For 30 years, Taiwan Railways Administration (TRA) employee Yeh Shih-chin (葉時進) has been in charge of maintenance and repairs for the administration’s fleet of diesel railcars, but for the past two decades, he has been transformed into a scrap-metal artist during his noon break, remodeling components from scrapped railcars into sculptures.
Yeh, 55, devotes all his spare time at work to artistic pursuits, which aside from repurposing scrap metal and broken parts into pieces of art, also includes adorning the walls of his workshop with paintings.
The mechanic said he was inspired to develop his artistic side after going abroad and seeing that many factories often had various pieces of decorative art on display, a practice he said that the TRA should adopt.
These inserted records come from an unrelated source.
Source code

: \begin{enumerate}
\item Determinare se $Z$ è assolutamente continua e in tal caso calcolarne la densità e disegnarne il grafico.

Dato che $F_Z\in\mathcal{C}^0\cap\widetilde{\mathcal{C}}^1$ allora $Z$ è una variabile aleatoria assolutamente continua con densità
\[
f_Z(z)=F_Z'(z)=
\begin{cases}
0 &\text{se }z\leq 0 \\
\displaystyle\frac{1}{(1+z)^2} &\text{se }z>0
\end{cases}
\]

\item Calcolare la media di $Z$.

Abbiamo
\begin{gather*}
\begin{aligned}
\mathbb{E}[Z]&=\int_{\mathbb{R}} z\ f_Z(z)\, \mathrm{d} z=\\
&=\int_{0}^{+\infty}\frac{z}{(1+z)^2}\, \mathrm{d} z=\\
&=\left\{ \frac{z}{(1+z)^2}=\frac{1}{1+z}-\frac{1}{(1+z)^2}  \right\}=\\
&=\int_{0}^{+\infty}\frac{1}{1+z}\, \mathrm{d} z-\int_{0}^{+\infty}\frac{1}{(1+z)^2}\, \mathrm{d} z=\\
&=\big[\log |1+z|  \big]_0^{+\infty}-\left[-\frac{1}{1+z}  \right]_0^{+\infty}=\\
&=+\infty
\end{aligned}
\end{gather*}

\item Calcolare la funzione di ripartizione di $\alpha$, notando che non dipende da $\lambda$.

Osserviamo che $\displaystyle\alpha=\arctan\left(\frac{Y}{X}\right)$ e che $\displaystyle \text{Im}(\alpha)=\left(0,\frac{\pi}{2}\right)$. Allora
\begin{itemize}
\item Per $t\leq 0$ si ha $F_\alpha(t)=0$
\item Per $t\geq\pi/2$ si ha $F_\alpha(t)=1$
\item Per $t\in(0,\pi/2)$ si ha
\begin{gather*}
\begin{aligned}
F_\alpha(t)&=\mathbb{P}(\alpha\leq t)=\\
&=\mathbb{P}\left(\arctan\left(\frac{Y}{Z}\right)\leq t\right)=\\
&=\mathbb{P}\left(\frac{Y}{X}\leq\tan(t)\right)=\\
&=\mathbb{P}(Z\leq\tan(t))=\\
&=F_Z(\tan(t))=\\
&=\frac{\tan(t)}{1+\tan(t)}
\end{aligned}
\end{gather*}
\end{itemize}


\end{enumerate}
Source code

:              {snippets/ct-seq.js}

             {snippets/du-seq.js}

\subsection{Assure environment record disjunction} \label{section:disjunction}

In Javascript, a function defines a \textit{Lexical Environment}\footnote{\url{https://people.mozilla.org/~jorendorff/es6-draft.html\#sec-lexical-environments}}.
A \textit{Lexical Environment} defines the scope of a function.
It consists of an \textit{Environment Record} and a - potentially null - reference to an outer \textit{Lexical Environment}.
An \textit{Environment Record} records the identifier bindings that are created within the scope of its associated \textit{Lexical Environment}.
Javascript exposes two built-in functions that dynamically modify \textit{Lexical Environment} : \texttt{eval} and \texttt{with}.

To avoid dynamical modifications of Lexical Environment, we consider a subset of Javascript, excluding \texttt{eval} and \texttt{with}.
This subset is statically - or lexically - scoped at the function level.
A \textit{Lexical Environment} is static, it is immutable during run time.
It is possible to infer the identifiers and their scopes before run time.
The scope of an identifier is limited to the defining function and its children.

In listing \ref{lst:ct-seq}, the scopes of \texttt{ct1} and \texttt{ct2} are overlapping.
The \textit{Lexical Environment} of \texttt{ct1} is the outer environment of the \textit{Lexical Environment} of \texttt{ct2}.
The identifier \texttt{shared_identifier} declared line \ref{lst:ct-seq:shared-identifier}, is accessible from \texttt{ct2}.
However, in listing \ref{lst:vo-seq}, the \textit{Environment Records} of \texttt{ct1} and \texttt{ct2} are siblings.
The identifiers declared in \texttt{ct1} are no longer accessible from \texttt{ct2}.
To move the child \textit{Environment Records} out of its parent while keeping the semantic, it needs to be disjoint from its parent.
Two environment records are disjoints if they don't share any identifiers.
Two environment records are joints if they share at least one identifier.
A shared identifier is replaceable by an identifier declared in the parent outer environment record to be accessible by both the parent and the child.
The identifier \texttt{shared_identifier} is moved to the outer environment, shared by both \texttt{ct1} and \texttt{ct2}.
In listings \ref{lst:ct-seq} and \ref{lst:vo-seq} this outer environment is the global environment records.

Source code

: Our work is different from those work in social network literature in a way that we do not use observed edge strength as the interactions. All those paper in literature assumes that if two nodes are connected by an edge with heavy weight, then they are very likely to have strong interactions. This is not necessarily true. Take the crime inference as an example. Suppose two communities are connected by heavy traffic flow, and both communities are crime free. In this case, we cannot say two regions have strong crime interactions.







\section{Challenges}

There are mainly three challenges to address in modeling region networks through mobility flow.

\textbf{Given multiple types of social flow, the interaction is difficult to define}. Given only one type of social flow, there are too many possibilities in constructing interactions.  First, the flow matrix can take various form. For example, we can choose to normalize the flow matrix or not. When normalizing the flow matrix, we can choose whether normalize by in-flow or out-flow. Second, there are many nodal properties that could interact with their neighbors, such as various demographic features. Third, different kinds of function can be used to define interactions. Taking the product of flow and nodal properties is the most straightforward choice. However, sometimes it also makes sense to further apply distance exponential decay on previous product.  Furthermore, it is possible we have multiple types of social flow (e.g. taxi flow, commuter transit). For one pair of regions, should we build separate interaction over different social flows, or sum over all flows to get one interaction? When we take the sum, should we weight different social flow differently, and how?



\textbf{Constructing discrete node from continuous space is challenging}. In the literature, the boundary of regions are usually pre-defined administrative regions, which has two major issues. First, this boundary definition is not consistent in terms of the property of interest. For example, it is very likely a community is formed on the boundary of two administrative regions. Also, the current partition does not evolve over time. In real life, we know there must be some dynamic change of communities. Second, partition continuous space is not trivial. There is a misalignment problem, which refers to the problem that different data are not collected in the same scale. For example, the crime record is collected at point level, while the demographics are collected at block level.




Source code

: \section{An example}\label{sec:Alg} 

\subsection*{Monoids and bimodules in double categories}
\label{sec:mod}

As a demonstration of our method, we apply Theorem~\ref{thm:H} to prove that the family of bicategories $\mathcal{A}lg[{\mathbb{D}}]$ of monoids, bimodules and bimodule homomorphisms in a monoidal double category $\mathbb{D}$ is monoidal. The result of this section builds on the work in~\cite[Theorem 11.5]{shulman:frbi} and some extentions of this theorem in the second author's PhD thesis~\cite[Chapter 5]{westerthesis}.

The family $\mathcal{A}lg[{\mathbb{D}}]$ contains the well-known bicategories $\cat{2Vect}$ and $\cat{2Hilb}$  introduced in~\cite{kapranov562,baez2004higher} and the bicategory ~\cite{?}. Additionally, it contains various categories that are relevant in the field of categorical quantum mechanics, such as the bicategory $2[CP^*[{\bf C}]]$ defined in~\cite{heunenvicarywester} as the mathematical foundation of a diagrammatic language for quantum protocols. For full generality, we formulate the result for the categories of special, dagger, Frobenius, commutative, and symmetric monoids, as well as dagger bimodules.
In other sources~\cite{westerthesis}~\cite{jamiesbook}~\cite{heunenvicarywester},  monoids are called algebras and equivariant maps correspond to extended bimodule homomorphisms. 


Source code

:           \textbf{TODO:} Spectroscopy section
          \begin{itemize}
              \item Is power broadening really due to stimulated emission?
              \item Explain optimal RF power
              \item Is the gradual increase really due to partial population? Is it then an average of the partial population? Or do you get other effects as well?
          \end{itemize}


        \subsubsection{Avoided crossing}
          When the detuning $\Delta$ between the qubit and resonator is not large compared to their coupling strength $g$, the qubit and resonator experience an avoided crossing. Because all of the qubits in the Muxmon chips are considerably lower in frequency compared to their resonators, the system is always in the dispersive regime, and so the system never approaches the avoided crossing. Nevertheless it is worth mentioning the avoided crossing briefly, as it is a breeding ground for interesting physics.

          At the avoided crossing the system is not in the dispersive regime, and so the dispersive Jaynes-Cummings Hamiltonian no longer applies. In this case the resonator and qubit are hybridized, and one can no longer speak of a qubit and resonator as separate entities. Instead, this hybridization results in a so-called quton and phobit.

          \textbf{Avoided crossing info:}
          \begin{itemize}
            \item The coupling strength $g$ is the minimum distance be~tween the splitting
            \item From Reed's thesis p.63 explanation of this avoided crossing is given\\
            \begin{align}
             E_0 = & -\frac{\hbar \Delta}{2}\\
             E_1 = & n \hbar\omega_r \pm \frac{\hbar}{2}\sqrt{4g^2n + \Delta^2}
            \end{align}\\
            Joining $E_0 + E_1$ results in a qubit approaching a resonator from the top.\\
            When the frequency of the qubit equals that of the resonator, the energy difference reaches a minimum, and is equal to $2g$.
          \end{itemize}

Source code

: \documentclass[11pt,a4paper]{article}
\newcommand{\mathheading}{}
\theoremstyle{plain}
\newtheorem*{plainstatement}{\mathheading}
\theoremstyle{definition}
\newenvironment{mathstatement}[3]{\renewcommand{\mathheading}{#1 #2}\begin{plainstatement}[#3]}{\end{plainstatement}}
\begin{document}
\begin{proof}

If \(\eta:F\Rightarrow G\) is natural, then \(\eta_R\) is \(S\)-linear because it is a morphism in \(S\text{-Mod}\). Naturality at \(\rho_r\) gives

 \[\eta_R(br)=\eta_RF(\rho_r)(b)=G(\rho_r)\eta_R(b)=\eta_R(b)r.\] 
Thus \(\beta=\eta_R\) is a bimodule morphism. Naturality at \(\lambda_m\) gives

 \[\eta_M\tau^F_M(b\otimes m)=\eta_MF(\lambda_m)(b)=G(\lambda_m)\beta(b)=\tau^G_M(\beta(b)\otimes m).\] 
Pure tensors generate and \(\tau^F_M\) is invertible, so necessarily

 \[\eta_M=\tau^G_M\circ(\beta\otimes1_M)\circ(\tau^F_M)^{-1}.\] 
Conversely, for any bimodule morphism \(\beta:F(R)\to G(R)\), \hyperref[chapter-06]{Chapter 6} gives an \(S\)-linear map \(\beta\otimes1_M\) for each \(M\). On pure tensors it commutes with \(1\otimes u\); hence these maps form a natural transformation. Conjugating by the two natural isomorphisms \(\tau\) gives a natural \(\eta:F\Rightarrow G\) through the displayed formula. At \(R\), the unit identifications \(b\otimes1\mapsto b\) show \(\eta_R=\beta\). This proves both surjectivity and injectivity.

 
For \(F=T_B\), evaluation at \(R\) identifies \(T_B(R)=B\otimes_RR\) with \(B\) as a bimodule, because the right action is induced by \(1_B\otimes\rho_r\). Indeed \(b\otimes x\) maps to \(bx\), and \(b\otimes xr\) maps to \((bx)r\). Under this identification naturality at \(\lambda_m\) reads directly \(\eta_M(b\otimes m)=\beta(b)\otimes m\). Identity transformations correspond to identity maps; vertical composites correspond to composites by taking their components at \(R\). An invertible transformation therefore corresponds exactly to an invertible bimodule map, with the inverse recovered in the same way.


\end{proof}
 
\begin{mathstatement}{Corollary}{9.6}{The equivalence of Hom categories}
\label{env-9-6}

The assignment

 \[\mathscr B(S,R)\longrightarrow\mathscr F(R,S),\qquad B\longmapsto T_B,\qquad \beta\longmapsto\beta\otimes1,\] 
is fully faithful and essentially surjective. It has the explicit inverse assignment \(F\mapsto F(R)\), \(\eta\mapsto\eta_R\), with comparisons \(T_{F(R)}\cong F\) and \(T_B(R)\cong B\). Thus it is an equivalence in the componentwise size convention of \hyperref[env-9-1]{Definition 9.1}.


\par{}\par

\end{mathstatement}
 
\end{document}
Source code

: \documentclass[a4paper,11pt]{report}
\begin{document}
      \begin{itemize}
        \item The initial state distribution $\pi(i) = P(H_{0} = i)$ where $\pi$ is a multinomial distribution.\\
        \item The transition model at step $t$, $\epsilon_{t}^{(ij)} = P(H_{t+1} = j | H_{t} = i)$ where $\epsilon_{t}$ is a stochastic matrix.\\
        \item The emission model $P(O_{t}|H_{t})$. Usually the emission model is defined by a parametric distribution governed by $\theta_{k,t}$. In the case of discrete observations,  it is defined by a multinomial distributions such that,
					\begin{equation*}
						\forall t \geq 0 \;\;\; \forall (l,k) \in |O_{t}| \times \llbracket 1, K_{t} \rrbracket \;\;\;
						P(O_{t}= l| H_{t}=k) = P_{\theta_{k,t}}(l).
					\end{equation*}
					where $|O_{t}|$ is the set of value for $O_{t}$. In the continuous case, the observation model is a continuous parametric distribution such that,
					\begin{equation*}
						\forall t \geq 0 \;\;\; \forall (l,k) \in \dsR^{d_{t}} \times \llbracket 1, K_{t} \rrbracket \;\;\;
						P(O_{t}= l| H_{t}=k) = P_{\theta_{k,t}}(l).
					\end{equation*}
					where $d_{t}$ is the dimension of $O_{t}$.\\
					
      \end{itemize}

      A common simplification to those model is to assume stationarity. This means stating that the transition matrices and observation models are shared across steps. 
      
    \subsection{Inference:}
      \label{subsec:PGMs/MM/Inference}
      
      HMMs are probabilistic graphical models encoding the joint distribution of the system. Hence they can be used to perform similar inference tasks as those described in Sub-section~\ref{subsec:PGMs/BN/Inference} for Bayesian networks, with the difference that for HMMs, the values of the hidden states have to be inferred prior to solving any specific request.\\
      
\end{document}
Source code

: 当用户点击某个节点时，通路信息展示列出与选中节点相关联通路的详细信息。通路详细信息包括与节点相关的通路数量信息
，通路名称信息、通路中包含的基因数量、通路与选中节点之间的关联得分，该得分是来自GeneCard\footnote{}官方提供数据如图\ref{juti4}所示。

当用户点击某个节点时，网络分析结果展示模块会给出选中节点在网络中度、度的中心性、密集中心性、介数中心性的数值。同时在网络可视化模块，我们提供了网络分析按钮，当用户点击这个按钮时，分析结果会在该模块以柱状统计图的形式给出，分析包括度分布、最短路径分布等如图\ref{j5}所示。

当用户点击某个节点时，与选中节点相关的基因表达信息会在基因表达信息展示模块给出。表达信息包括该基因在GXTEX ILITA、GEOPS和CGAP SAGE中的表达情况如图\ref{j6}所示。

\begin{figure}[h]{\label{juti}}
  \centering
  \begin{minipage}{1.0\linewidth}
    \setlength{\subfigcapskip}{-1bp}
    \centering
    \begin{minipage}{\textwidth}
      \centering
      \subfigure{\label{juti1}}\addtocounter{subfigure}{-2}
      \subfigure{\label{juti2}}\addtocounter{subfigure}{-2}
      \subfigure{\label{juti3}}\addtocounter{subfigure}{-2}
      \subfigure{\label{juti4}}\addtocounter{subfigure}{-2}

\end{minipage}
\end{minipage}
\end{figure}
Photo: Tseng Hung-ju, Taipei Times
Yeh said that he had always been interested in art and wanted to combine his passion with his work, which led him to use scrap metal and broken parts.
After making his first piece, Yeh said that whenever he was at work, he would be mentally designing new sculptures, and whenever he came across a part that fitted in with his idea, he would take it and fashion it into the form that he had sketched in his mind.
Over the past 20 years, Yeh said he has averaged one scrap-metal artwork per year, adding that though he is not mass producing artwork, he is happy that his work can be enjoyed by others.
Some of Yeh’s works have been placed outside the east gates of Taipei Railway Station, and one of his newest pieces — a sculpture of a Transformers robot 5.6m tall and 2.1m wide — is to be exhibited at the TRA’s recently opened Fugang Railway Workshop in Chiayi County’s Yangmei Township (楊梅).
“Creating scrap-metal art is a hobby, but more importantly, it fills me with a sense of accomplishment,” Yeh said.
He added that he had turned down an offer from a superior who had sought to encourage his creativity by offering to give him a merit mark for every piece of art he made.